Vale Martin Gardner

As James Randi so magnificently wrote:  “My World is a little darker… Martin Gardner has died.”  James knew Martin personally; I only dearly wish I did…

I became aware of Martin Gardner when I was a brand new Mathematics teacher at Irymple Technical School in 1974.  I quickly befriended the Physics teacher and it was he who showed me some of Martin’s books.  Those which I still have are Mathematical Puzzles and Diversions, More Mathematical Puzzles and Diversions and The Annotated Alice.  I have read these books many, many times over the years.

I would now credit Martin as being the main character in giving me my attitude to mathematics – in that it is my favourite hobby and has been since the mid 70’s.

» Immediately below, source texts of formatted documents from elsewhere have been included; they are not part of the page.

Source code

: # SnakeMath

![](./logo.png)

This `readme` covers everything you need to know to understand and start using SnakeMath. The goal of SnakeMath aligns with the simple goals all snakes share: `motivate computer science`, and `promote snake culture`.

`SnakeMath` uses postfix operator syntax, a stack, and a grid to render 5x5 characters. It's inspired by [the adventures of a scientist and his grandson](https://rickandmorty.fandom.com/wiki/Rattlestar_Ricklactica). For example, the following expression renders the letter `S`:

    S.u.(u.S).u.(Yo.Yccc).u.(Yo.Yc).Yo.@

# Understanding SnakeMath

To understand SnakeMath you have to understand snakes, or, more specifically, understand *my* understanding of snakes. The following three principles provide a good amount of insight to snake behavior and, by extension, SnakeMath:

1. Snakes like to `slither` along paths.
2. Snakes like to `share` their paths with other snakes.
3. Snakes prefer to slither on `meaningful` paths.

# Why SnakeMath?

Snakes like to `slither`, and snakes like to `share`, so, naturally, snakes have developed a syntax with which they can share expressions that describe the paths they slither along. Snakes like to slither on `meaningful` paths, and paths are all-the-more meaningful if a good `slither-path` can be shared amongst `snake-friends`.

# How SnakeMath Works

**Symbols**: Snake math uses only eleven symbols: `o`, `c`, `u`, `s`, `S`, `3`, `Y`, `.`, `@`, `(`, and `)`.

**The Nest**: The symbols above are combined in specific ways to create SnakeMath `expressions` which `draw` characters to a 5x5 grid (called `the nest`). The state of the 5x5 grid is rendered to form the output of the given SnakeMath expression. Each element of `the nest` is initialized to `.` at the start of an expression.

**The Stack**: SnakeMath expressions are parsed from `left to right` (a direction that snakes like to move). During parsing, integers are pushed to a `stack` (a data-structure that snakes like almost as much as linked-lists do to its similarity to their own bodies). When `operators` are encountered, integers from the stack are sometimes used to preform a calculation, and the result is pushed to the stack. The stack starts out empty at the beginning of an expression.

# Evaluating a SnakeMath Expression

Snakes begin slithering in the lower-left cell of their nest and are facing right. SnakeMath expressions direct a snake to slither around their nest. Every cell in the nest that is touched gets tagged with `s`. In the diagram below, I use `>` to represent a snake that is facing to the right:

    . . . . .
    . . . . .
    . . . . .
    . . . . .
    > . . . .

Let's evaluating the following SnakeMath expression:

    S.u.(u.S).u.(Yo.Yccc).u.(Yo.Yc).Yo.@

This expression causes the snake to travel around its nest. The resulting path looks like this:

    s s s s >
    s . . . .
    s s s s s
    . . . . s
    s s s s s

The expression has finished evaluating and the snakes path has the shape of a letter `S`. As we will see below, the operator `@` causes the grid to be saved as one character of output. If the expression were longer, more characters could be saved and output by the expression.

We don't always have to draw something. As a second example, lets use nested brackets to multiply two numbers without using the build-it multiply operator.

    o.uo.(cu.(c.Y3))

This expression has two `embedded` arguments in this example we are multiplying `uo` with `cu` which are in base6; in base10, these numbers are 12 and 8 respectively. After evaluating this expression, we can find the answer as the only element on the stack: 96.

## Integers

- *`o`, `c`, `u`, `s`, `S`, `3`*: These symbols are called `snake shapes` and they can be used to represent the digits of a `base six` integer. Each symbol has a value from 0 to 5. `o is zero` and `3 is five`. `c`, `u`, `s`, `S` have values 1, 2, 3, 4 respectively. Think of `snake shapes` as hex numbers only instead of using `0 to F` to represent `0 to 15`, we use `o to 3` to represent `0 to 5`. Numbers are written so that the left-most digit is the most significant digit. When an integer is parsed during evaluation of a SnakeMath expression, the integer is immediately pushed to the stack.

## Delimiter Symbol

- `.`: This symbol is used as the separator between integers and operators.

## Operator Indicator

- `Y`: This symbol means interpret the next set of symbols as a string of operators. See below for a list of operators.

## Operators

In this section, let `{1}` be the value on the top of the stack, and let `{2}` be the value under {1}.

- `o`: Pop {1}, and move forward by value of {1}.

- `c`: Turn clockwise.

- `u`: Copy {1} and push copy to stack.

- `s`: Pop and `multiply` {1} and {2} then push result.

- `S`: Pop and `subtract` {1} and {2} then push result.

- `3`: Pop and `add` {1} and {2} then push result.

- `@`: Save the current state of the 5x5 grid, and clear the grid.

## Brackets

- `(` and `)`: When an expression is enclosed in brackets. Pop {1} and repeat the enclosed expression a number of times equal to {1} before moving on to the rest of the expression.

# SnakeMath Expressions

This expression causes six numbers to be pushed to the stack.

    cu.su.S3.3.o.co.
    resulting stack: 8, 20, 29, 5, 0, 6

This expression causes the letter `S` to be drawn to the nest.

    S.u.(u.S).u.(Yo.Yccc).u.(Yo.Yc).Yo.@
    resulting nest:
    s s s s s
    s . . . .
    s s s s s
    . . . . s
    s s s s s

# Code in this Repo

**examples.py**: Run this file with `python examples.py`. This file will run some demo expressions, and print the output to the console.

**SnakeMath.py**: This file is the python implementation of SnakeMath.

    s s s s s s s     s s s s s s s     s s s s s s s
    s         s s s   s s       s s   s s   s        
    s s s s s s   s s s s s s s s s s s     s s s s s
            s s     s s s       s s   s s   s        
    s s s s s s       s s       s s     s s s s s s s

I’m pleased he lived as long as he did.  It still pains me that he is no more.  He will live on through his prolific published works and I will treasure what he gave me – and he didn’t even know me.  This last sentiment reminds me of how many times over the years I have yearned to meet him – ah well, I’m still so very grateful.

Eric Fiesley

2 Responses to Vale Martin Gardner

  1. Ken Greatorex says:

    I first owned a copy of “Mathematical Puzzles and Diversions” in my youth. Many years later, I was able to read a few of his books courtesy of Vic Skeptics Library. I was surprised to find out that it was the same Martin Gardner who was still writing magazine articles in the 2000s and regularly publishing collections in book form. Passing on in his 96th year, Gardner was an excellent advertisement for the busy mind.

  2. malvickers says:

    Thanks for the notice Eric, I’d like to leave my own comment.

    Martin Gardner was one of the giants in the field of critical thinking, sadly, I’ve never met him.

    Some years ago I watched a documentary about Martin Gardner by David Suzuki. What a full and interesting life Martin has had, and how he has inspired and changed the lives of many. From the art of MC Esher, magic tricks, the math of gambling, puzzles, paradoxes, cryptography, critical thinking and writing.

    Many of Martin’s books occupy my book case. Unlike many other books, they’ve actually inspired me to try things. I’ve made a hexaflexagon (which fascinated my daughter) and I’ve tried many of his magic tricks. I can make a clover shape with my tongue at a moments notice. This personal oddity stems originally from the friendship between Martin Gardner and mathematician John Conway who disputed, correctly, that you needed to be of a genetic type to be able to do certain tongue tricks. In fact anyone can do these tricks and many others if you’re prepared to try, Martin explained it all with his characteristic clarity and gentlemanly good humor.

    BTW the graphic that is used at the top of this post. It shows in the background a screen-capture from the “game of life”. It’s a mathematic/computer program where pixels live and die depending on their proximity to food pixels and parent pixels. Also shown are some graphics from some of Martin’s magic books and part of a diagram of how to make a hexaflexagon – which is a rather clever folding Möbius strip. Martin toyed with and wrote about all these ideas and many more.

    Martin’s a great loss to the world.